One prospective participant in “Seesaw” was Anna Halprin, a renowned dancer in her late 90s. Halprin couldn’t make it to the gallery, so Soth went to her house instead. There was no wordless, 90-minute encounter, but rather a more conventional portrait shoot. The resulting image depicts Halprin looking positively regal, sporting a floor-length green dress in her wood-paneled living room. “I felt really good about it,” Soth says, citing it as “kind of my return to portraiture” after a year of self-reflection. Many more images would follow, taken around the world: Keni poised in a bare room in New Orleans; Dan-George in Dusseldorf, in a bathrobe, surrounded by fine art.

Part of what Soth sees as the “ethically dubious” nature of portraiture has to do with a familiar lament surrounding photography: how the medium purports to be truthful, while being anything but. “I’m so aware of the limitations of photography, and also the deception of photography,” he says. “The way the light catches a person utterly changes the way we read the picture. I see a photograph as this sort of diving board for the imagination, and that’s always struck me as slightly problematic when dealing with people—because they’re real people, with real lives, so why should I be using them as these diving boards for the imagination? It’s why I’ve struggled with the ethics of portraiture, and in this case I tried to be a little more thoughtful in how I go about it. But that’s not to say that these pictures reveal that much information about a person. How could they?”

One thread running through this new series is the presence of mirrors, windows, and reflective surfaces (a robust fixation shared by contemporary photographers like Paul Mpagi Sepuya and Ryan McGinley).
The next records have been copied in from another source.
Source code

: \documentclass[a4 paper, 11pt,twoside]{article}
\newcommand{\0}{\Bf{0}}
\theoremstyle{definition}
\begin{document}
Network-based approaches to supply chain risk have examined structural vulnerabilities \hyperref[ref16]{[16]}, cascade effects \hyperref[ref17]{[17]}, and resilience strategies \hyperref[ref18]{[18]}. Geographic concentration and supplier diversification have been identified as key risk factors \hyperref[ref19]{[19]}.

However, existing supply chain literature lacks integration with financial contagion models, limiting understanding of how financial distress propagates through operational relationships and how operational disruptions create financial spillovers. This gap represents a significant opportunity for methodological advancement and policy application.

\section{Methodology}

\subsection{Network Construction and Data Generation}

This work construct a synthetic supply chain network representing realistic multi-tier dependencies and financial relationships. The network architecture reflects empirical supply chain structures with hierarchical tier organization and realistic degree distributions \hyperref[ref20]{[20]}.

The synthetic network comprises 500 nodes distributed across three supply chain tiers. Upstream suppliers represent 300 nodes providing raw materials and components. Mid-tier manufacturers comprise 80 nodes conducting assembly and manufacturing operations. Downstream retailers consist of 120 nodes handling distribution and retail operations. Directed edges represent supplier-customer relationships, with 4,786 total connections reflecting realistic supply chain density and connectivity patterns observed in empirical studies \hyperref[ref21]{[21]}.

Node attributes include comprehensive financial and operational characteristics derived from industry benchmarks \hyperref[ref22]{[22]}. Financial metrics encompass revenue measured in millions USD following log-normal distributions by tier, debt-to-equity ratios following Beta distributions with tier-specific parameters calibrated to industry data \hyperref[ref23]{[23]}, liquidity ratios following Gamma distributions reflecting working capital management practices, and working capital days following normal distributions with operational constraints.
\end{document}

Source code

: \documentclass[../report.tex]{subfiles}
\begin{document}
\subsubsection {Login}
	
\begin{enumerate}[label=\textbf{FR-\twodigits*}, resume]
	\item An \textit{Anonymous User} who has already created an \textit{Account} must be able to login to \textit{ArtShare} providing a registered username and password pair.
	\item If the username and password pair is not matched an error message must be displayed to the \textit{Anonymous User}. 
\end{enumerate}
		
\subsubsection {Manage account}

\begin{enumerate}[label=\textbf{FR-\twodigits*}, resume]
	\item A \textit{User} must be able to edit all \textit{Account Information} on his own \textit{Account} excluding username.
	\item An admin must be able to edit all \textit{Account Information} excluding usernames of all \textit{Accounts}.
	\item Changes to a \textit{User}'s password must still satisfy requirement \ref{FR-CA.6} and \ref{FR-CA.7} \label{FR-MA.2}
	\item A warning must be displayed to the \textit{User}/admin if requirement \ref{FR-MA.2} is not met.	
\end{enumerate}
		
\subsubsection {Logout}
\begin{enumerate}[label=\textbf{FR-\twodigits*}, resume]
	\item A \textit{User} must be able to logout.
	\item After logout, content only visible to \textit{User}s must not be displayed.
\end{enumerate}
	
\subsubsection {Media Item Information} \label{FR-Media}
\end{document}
Soth cites a clear inspiration: the MoMA curator John Prakowski and his 1978 exhibition “Mirrors and Windows: American Photoraphy Since 1960.” Prakowski “divided photographers into these two types: window photographers and mirror photographers,” Soth explains. “In other words, people looking out at the world and people looking into themselves... It’s since occurred to me that a window is a mirror, it just depends how the light’s hitting it. And I’ve often thought of myself as a window photographer—[but] the window’s highly reflective, and I keep catching myself in it.”